▸ ACTIVITY:
From the records below, copy the lines that include "suffix".

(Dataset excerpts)
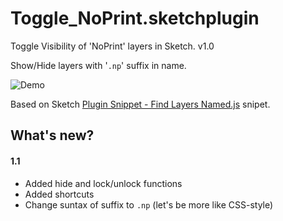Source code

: # Toggle_NoPrint.sketchplugin
Toggle Visibility of 'NoPrint' layers in Sketch. v1.0

Show/Hide layers with '<code>.np</code>' suffix in name.

<img src="https://github.com/sudilkovsky/Toggle-NoPrint-Visibility-Sketch-Plugin/blob/master/Demo/how-it-works.gif" alt="Demo" />


Based on Sketch <a href="https://gist.github.com/abynim/e2df3ea4dc9ede209cc0">Plugin Snippet - Find Layers Named.js</a> snipet.



## What's new?
#### 1.1
<ul>
<li>Added hide and lock/unlock functions </li>
<li>Added shortcuts </li>
<li>Change suntax of suffix to <code>.np</code> (let's be more like CSS-style) </li>
</ul>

▸ TASK SOLUTION:
Show/Hide layers with '<code>.np</code>' suffix in name.
<li>Change suntax of suffix to <code>.np</code> (let's be more like CSS-style) </li>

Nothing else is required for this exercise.